How to test well water

Well, water is defined as snow or rain that becomes groundwater and is filtered through the ground. The water then dissolves materials that exist on or in the ground and it eventually contaminates the water. In many states, it is not a requirement to have your well water tested.

It is left totally up to the homeowner, but most mortgage lenders require the potential homeowner to have the well tested before even purchasing the property. However, many local health departments require well-water testing before a new well is put into service, but there are no regulations governing water quality in private wells.

Well, water sometimes can possibly contain contaminants that are either man-made or natural. Some contaminants in drinking water have been linked to cancer and toxicity, which poses a risk to human health.
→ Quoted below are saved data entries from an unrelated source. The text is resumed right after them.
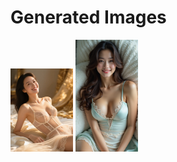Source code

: # Generated Images



<img src="2025_09_20_01.webp" width="100"/> <img src="2025_09_20_02.webp" width="100"/>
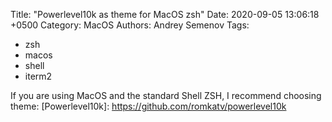 Title: "Powerlevel10k as theme for MacOS zsh"
Date: 2020-09-05 13:06:18 +0500
Category: MacOS
Authors: Andrey Semenov
Tags:
  - zsh
  - macos
  - shell
  - iterm2

If you are using MacOS and the standard Shell ZSH, I recommend choosing theme: [Powerlevel10k]: https://github.com/romkatv/powerlevel10k

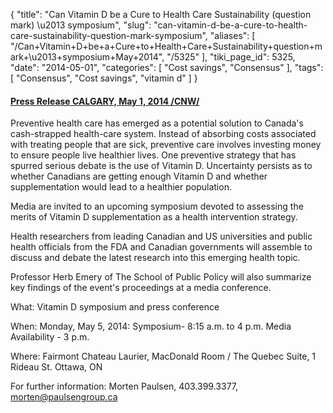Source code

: {
    "title": "Can Vitamin D be a Cure to Health Care Sustainability (question mark) \u2013 symposium",
    "slug": "can-vitamin-d-be-a-cure-to-health-care-sustainability-question-mark-symposium",
    "aliases": [
        "/Can+Vitamin+D+be+a+Cure+to+Health+Care+Sustainability+question+mark+\u2013+symposium+May+2014",
        "/5325"
    ],
    "tiki_page_id": 5325,
    "date": "2014-05-01",
    "categories": [
        "Cost savings",
        "Consensus"
    ],
    "tags": [
        "Consensus",
        "Cost savings",
        "vitamin d"
    ]
}


#### [Press Release CALGARY, May 1, 2014 /CNW/](http://www.newswire.ca/en/story/1347983/media-advisory-can-vitamin-d-be-a-cure-to-health-care-sustainability-ottawa-symposium%20)

Preventive health care has emerged as a potential solution to Canada's cash-strapped health-care system. Instead of absorbing costs associated with treating people that are sick, preventive care involves investing money to ensure people live healthier lives. One preventive strategy that has spurred serious debate is the use of Vitamin D. Uncertainty persists as to whether Canadians are getting enough Vitamin D and whether supplementation would lead to a healthier population.

Media are invited to an upcoming symposium devoted to assessing the merits of Vitamin D supplementation as a health intervention strategy. 

Health researchers from leading Canadian and US universities and public health officials from the FDA and Canadian governments will assemble to discuss and debate the latest research into this emerging health topic. 

Professor Herb Emery of The School of Public Policy will also summarize key findings of the event's proceedings at a media conference.

What: Vitamin D symposium and press conference

When: Monday, May 5, 2014: Symposium- 8:15 a.m. to 4 p.m. Media Availability - 3 p.m.

Where:   Fairmont Chateau Laurier, MacDonald Room / The Quebec Suite, 1 Rideau St. Ottawa, ON

For further information: Morten Paulsen, 403.399.3377, morten@paulsengroup.ca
Man-made contaminants range in a wide variety of chemicals such as synthetic organic compounds, heavy metals like lead and cadmium or salt, and brine which are used to salt the roads.

Industrial activities, improper waste disposal, and fuel spills have a great effect on the ground and introduce hazardous substances into the ground. Even a homeowner themselves can affect their water supply without knowing it. Unknowingly a homeowner who introduces fertilizers and pesticides, fuel for lawn equipment, and disposing of household chemicals can contaminate their own water.

Many natural contaminants such as calcium, magnesium, and fluoride just occur in water naturally. As many of 50 minerals may occur in water but these generally do not cause health problems because of the scant amount existing in the water. Most of the natural contaminants cause the water to taste, smell, or cause the water to be hard.

A homeowner who wishes to have their private well tested may contact either their local or state department of public health or a private laboratory that is certified to perform drinking water analyses. It is recommended that the homeowner choose an EPA or State certified laboratory.

Once you contact the laboratory, follow the instructions, and use only sterile containers provided by the lab. Be sure not to rinse the container before you use it because in doing so you may end up with an inaccurate result. The cost of the test depends on the laboratory you choose for the test.

If you wish to test for pesticides it can be more expensive. First before you have your well tested for pesticides, contact your state or local health department to determine if there is contamination problems in your area regarding pesticides. Testing for pesticides is more complex because it requires more specialized laboratory equipment and training. The cost for a single water sample for one or two pesticides ranges from $100 to $150.

If you receive a result that determines that your water is contaminated, the presence of a contaminant is not always an indication of a health hazard. If it is found that the well is contaminated with levels that might have significant health effects, the well should not be used and other alternative methods are recommended.

There are five basic alternatives for a homeowner to consider such as, install a new well, connect with a public system if you are in an allowable area, use bottled water, install filters or the most drastic approach would be to move to a different area.

It is recommended for you and your family’s personal safety to test your private well once each year for germs and once every two to three years for harmful chemicals. Of course, you should have your well tested if there are known problems with the well water in your area, have experienced problems near your well such as flooding or you replace or repair any part of your well. It is completely your responsibility to keep your family safe from contaminants and should test your well for your own peace of mind.